Polish Paper Chandeliers
Good morning friends! Today I have a few artists to share with you, another fabulous photographer and a shop tour of a favorite blogger of mine who happens to be a seriously talented interior designer with a gorgeous shop in addition to her blog — so stay tuned for that. First up is a little something I’ve been spotting around the web and they’re referred to as Polish paper chandeliers, mobiles, and Pajaki. Have you also noticed these beauties?
The first time that I heard of them in the online craft community was when Laura Normandin of WREN handmade talked about them on her blog. Above is the photo that she took of one purchased at a Polish Art Center in Michigan made out of tissue paper. In Polish they seem to be called Pajaki which translated to English means something like spiders of straw and so I’m guessing it has to do with its web-like patterning. Pajaki are typically made out of crepe paper and wool. You can learn more about them below. Want to see a few more?
Inspired by her find, Laura tapped into her creativity and talent and made her very own paper chandelier since her husband’s family is Polish and she wanted to present one as a present to his aunt. Here is Laura’s translation of what she found above. Isn’t it magical to view such examples of how a creative mind translates what they see into a new creation unique to them? Let’s view another example of this by a second Brooklyn-based designer.
Inspired by Laura’s modern translation of the Pajaki, Lena Corwin created some for a recent show that she curated. Again, another spin to the Polish paper chandelier that looks and feels uniquely Lena.
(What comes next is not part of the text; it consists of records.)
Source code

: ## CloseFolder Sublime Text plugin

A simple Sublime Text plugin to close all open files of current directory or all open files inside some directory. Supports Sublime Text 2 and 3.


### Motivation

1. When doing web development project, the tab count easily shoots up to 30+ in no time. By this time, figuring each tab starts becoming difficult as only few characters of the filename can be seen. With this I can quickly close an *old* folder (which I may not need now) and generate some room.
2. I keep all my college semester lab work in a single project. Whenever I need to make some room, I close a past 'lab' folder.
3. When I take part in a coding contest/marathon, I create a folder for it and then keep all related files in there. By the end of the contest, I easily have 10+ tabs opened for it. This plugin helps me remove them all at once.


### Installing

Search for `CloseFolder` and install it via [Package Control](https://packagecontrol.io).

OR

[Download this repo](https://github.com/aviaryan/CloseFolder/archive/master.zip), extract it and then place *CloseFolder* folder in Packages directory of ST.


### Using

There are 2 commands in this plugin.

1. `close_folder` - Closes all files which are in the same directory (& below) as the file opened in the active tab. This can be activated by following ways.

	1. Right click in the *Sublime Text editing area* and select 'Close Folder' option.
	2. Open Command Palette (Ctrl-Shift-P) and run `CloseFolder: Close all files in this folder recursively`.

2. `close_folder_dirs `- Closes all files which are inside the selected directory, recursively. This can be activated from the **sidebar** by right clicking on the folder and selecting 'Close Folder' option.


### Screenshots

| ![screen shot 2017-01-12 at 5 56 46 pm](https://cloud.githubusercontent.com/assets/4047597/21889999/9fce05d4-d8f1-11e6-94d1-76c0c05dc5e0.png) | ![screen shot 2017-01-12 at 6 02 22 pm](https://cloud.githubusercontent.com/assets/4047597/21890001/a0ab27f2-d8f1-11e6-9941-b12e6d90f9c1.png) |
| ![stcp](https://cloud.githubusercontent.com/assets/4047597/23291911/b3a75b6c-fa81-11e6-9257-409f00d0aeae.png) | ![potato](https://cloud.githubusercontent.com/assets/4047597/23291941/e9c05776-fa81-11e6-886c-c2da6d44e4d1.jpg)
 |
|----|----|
But wait, I have another to share from one last artist who I found out also makes them.
This one was made by The Small Object. I’m not sure if she was inspired by the artists above, or if it was simply coincidence, but no matter… hers is stunning and very detailed, too. I especially love how she placed tiny white paper flowers at the end of each strand.
The Polish Art Center website has this to say about these beautiful works of art, “Located 90 kilometers from Warsaw the town of Lowicz and surrounding villages comprise the center of what many consider to be Poland’s most colorful folk region. A typical village house from this area was full of colored flower paintings, fancy paper cut-outs and mobiles made of straw and colored paper. The mobiles or pajaki are delicate creations hand made by the women and girls of the villages as decorations for their homes. The finest examples of this folk art from the 19th and 20th centuries can be found in the local museum located in the town square. As Poland continues on the path to modernize the country the number of folk artists grows smaller. Our selection represents the finest examples of the older generation still practicing their craft.” Here are a few that they sell online below in case you’d like to see more of the traditional styles. Looking up from below, you can clearly see the web-like design which better explains their name.
Aren’t you feeling a bit inspired now to make one for yourself? Though the traditional ones are stunning (shown above), I feel more drawn to those made by the talented ladies I’ve featured here because they are a bit more modern and less ornate. What do you think? They would be beautiful for a party at home, or in a kids room or even as a window display in a shop? So festive and fun!
If you like folk art, you may also want to research the Polish paper cutout art called Wycinanki primary found in two parts of the country: Lowicz and Kurpie. It’s very intricate and beautiful and much like the intricate German paper cutting design called Scherenschnitte, which I’m learning about currently as I’m fascinated by lots of the Swiss and German art of paper cutting. My aunt, before losing her to illness, was a fine artist and a Waldoff school teacher who also taught at an art school in Denmark. Having lived in Russia, South America, the U.S., Austria and Spain, she not only learned Russian and Spanish fluently, but studied art and design in these countries applying lots of traditional techniques to her work. As a child, she sent me many of her creations as gifts – and they fascinated me because I lived in South Carolina with very little exposure to the outside world in my small coastal community. The boxes that would arrive with her beautiful works inside along with pretty stamps on the packages from foreign destinations, set in me at an early age this desire to see the world and learn more about art and design. I’m saying this because if you are a mother, or an aunt, or anyone who has the chance to influence a child — I strongly encourage you to share things with them things that aren’t necessarily mainstream craft — share what they’re not exposed to on a daily basis because I believe this inspired curiosity in me and helped to develop my own creative mind further and it has made my life so rich. With my mother crafting, decorating, hanging her oil paintings all over the house, and making all of my clothing as a child I was also inspired to explore arts and crafts from a very early age by her as well.
While I’m not sure if learning about art and design and exploring the traditional works of other cultures makes you a better or even happier person, I do believe that it helps to connect us with others and can cause a greater respect and appreciation for their heritage and even their world views through their crafts (as a good part of traditional hand work stems from cultural beliefs, religious and other). This can also create sense of harmony between cultures. There is so much prejudice out there but barriers can be broken through education and understanding. Often prejudices aren’t based on anything real — just a passed down perception from peers and even family members — and if altered somehow and one is taught more about a specific culture then prejudices can be broken. So, I guess in the end, learning about art and design does make us a little happier because when there is harmony and peace, there is joy.